-- Opening Marker --

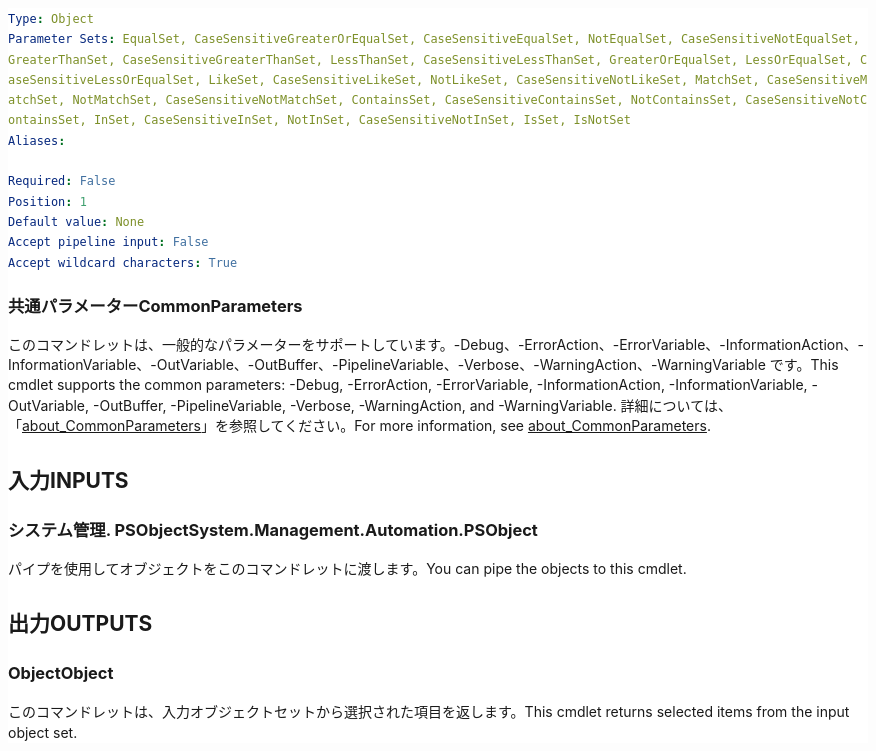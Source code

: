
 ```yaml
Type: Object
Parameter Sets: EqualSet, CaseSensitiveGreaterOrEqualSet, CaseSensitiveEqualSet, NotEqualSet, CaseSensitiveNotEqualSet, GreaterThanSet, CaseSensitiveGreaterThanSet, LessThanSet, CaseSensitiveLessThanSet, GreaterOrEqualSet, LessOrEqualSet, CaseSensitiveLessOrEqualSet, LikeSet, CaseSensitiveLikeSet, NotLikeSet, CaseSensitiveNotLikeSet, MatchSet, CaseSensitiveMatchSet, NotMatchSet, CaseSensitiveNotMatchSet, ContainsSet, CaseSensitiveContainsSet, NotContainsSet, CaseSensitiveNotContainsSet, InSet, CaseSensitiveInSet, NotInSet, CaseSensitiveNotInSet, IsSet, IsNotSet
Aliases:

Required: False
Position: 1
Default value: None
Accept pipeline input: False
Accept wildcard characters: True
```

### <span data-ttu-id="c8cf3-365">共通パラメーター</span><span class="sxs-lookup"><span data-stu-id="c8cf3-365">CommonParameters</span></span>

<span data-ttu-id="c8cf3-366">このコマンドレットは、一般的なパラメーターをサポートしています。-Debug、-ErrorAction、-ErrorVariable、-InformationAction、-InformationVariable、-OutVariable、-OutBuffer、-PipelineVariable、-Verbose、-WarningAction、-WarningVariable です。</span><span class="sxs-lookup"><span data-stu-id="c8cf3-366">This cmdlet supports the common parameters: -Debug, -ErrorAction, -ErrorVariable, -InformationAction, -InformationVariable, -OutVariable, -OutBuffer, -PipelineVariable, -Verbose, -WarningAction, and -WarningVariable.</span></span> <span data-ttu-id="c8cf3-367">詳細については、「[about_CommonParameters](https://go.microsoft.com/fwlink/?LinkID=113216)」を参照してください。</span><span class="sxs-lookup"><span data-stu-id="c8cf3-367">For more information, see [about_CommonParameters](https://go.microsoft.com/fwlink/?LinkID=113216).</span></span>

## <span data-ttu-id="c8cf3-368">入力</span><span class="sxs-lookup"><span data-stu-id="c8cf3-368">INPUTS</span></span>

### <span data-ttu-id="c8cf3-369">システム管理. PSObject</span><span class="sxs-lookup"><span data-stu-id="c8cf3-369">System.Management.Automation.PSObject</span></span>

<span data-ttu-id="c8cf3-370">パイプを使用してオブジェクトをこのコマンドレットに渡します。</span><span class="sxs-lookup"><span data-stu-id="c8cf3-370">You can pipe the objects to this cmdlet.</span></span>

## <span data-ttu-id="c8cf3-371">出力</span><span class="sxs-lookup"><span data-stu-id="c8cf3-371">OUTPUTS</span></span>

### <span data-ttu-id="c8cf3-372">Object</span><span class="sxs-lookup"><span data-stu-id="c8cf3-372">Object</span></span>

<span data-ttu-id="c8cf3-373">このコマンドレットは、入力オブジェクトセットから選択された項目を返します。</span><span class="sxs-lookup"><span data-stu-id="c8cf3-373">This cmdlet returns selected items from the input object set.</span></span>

-- Closing Marker --
-- Opening Marker --

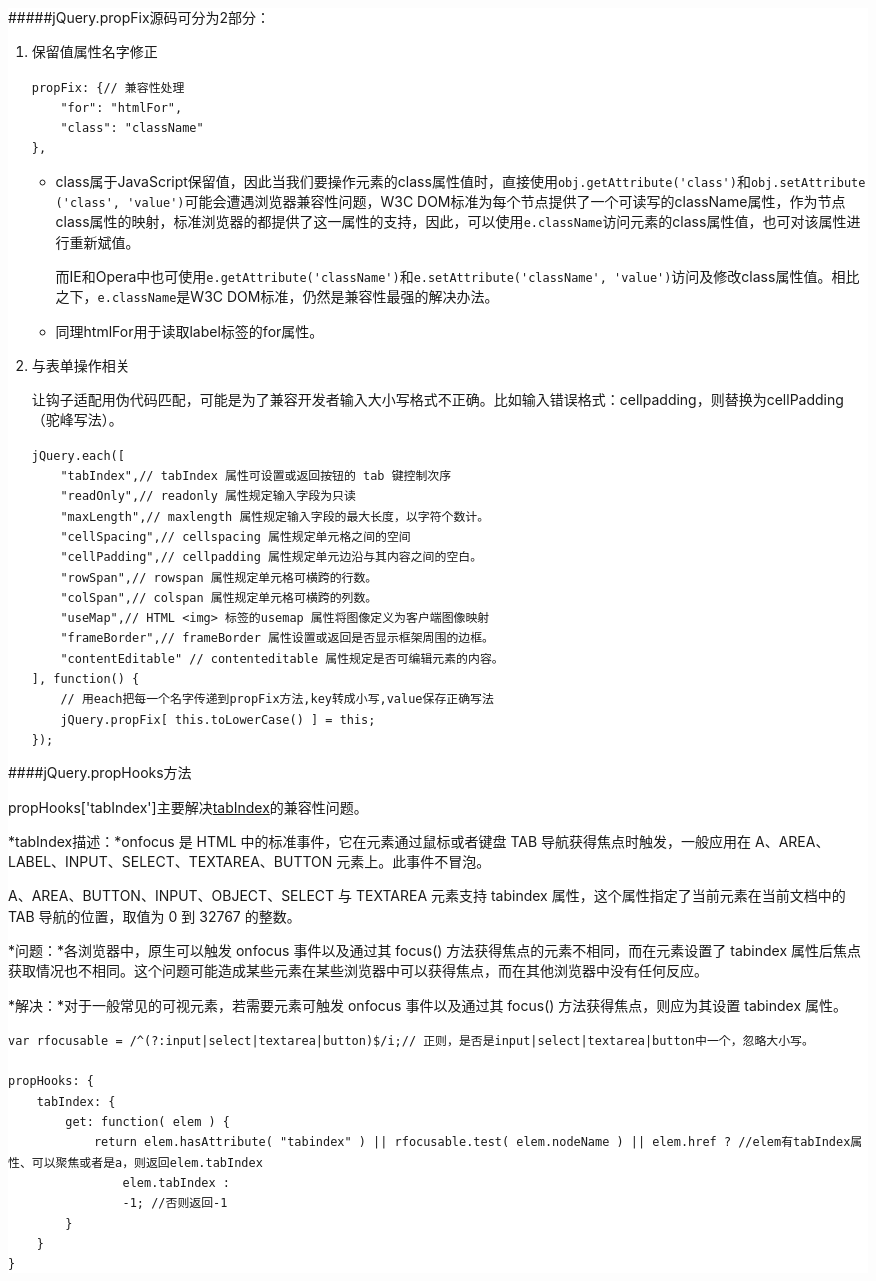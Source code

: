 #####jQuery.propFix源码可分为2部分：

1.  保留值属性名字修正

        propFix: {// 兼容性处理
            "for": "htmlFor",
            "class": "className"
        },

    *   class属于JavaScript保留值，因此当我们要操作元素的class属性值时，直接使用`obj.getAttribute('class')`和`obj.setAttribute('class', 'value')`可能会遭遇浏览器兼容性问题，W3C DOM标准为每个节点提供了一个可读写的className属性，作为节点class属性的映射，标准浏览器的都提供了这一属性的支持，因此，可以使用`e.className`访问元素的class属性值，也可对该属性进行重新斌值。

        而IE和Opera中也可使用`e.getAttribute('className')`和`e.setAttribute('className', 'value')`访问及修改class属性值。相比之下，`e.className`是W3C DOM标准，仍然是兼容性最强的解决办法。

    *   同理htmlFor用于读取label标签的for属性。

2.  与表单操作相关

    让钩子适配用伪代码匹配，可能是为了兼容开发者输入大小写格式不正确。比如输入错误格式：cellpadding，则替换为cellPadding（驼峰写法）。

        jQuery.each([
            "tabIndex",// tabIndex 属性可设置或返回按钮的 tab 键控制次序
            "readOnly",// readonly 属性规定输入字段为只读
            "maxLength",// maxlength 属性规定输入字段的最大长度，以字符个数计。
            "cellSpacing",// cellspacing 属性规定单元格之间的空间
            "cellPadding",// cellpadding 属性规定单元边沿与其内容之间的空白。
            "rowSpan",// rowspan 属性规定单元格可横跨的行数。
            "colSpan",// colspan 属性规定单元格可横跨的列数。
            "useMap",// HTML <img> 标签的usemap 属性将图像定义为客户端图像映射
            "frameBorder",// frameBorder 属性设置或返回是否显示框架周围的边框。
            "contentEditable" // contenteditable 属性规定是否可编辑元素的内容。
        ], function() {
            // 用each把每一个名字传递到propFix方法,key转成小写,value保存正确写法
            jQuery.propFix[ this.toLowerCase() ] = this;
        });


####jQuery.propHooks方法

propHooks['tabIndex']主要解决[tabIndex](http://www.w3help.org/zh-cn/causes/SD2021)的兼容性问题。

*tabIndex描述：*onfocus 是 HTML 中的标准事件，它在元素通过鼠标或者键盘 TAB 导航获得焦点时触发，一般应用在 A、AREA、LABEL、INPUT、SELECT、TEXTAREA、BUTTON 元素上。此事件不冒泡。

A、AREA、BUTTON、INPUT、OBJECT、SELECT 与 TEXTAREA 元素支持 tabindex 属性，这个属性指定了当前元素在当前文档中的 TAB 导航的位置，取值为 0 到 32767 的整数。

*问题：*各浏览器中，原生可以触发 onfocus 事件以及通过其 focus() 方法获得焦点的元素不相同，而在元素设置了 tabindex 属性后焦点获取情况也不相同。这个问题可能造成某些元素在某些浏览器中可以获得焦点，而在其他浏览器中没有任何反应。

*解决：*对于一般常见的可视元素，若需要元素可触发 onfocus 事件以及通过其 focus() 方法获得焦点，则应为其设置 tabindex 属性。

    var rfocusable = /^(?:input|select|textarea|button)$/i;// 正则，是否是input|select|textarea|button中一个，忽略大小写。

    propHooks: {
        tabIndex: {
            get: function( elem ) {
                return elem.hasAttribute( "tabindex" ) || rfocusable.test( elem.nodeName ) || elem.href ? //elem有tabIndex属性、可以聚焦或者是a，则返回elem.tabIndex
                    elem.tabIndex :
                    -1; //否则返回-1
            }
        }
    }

-- Closing Marker --

### ASSIGNMENT
All lines with the word "rfocusable" need to be copied from the data above.

### EXERCISE ANSWER
    var rfocusable = /^(?:input|select|textarea|button)$/i;// 正则，是否是input|select|textarea|button中一个，忽略大小写。
                return elem.hasAttribute( "tabindex" ) || rfocusable.test( elem.nodeName ) || elem.href ? //elem有tabIndex属性、可以聚焦或者是a，则返回elem.tabIndex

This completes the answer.